CONSISTENCY IS THE TRUE FOUNDATION OF TRUST!
Trust is a very tricky word; it can be a verb or a noun, and the Merriam-Webster website states it is: ‘Assured reliance on the character, ability, strength, or truth of someone or something, or one in which confidence is placed.’ One of the most challenging parts of trust is applying it to your life and relationships.
I was talking with my wife on a flight, really trying to define what this means for a company. We ended up with this definition: ‘Believing and confidently knowing that a positive outcome will prevail in a given situation/circumstance without having to follow up or intervene.’
You can trust someone with a secret, however, you may not trust them with your baby.
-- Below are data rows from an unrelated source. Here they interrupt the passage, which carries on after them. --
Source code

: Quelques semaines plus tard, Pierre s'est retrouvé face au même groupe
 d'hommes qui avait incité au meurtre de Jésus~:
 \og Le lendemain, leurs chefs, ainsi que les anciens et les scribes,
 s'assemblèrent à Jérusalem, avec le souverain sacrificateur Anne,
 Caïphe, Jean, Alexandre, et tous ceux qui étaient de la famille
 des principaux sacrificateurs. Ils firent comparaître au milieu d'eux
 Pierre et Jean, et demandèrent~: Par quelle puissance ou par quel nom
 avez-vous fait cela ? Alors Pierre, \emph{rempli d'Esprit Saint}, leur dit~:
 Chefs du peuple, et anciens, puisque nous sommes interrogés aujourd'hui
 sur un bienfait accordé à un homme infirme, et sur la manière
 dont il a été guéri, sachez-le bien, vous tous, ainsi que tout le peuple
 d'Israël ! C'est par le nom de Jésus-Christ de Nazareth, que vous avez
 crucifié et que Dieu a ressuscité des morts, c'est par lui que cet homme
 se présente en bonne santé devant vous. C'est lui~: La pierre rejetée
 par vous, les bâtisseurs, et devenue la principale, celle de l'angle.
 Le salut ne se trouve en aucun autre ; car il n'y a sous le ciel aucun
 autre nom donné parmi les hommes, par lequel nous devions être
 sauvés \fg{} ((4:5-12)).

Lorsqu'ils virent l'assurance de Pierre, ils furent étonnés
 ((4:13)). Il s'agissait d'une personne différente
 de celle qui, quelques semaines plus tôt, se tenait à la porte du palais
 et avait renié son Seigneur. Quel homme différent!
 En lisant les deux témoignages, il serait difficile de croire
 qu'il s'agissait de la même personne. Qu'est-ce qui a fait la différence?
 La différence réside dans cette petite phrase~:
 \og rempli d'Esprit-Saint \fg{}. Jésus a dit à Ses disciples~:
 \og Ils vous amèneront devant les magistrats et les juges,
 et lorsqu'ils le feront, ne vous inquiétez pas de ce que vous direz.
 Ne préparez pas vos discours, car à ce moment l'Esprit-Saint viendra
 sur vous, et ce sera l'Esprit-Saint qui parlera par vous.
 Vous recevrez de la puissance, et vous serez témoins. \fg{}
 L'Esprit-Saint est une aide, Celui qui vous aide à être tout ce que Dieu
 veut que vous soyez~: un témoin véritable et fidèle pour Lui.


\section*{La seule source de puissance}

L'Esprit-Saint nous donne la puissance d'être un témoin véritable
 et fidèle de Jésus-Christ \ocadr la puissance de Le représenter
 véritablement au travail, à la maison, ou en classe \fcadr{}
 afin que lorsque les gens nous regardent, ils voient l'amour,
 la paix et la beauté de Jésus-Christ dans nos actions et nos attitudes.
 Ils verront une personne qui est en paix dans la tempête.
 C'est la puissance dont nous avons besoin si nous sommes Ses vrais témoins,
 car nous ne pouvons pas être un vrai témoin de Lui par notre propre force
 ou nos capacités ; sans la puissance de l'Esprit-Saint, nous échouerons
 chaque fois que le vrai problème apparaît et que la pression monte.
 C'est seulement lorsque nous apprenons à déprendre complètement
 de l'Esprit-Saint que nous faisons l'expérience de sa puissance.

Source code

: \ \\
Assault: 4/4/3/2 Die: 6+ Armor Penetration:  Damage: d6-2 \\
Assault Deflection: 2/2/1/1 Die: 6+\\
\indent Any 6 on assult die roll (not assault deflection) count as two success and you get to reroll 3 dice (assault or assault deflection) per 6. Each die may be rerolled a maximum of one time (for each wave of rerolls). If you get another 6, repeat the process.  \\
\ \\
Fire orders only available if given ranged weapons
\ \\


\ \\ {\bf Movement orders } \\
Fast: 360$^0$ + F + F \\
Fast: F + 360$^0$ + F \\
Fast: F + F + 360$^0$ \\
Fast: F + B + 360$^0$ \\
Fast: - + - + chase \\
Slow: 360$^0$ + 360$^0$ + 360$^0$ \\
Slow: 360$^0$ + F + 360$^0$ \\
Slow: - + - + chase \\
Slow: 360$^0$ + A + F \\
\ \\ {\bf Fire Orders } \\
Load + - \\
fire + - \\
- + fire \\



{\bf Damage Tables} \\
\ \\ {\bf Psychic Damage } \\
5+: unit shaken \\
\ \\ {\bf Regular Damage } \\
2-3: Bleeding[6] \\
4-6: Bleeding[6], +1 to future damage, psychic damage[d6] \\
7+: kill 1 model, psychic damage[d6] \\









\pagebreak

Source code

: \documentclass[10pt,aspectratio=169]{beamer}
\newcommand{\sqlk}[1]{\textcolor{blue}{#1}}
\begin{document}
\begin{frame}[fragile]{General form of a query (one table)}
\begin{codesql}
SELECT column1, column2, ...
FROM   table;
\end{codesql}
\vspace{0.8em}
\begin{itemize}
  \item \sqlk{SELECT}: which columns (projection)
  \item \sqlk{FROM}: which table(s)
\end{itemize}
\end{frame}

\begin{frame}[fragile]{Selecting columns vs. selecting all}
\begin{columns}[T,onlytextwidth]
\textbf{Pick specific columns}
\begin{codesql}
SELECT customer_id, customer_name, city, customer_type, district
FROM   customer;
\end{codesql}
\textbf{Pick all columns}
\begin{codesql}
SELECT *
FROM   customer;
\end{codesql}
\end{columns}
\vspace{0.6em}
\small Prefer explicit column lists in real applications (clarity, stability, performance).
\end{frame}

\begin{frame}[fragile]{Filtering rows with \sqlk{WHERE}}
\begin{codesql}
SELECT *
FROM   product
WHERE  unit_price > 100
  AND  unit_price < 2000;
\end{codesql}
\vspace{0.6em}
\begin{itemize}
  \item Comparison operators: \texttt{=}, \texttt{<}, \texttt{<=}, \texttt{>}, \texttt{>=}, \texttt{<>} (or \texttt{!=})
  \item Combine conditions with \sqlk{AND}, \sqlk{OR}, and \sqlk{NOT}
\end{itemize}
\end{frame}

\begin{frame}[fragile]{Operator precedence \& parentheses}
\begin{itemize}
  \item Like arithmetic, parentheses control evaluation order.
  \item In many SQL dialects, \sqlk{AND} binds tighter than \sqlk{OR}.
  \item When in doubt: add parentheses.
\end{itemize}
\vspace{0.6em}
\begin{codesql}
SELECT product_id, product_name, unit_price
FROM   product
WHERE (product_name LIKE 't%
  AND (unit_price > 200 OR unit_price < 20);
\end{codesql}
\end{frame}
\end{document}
So, this means there are different versions and levels of trust as explained in my first paragraph. To truly define trust in an organization, you really need to define the role each person has in your life. Then, I truly believe you can create the trust needed to build trusting relationships. Trust comes with training, commitment, consistency and spending time with one another. To gain a trusting relationship, you need to give your trust before it is gained.
Trust has been a substantial item in my life in the last few months, from the news’ misrepresentation to people, to keeping secrets in our company. However, you never know how much trust means until you lose someone you trust.
Sage Johnson, my Executive Assistant, left the company back in April. After her departure, I soon realized how much responsibility and trust I gave her. She knew passwords, my personal schedule, my work schedule, and so much more. Many of these items I never had to follow up with her on, so I am sure you can imagine what kind of pit this left in my gut after she left.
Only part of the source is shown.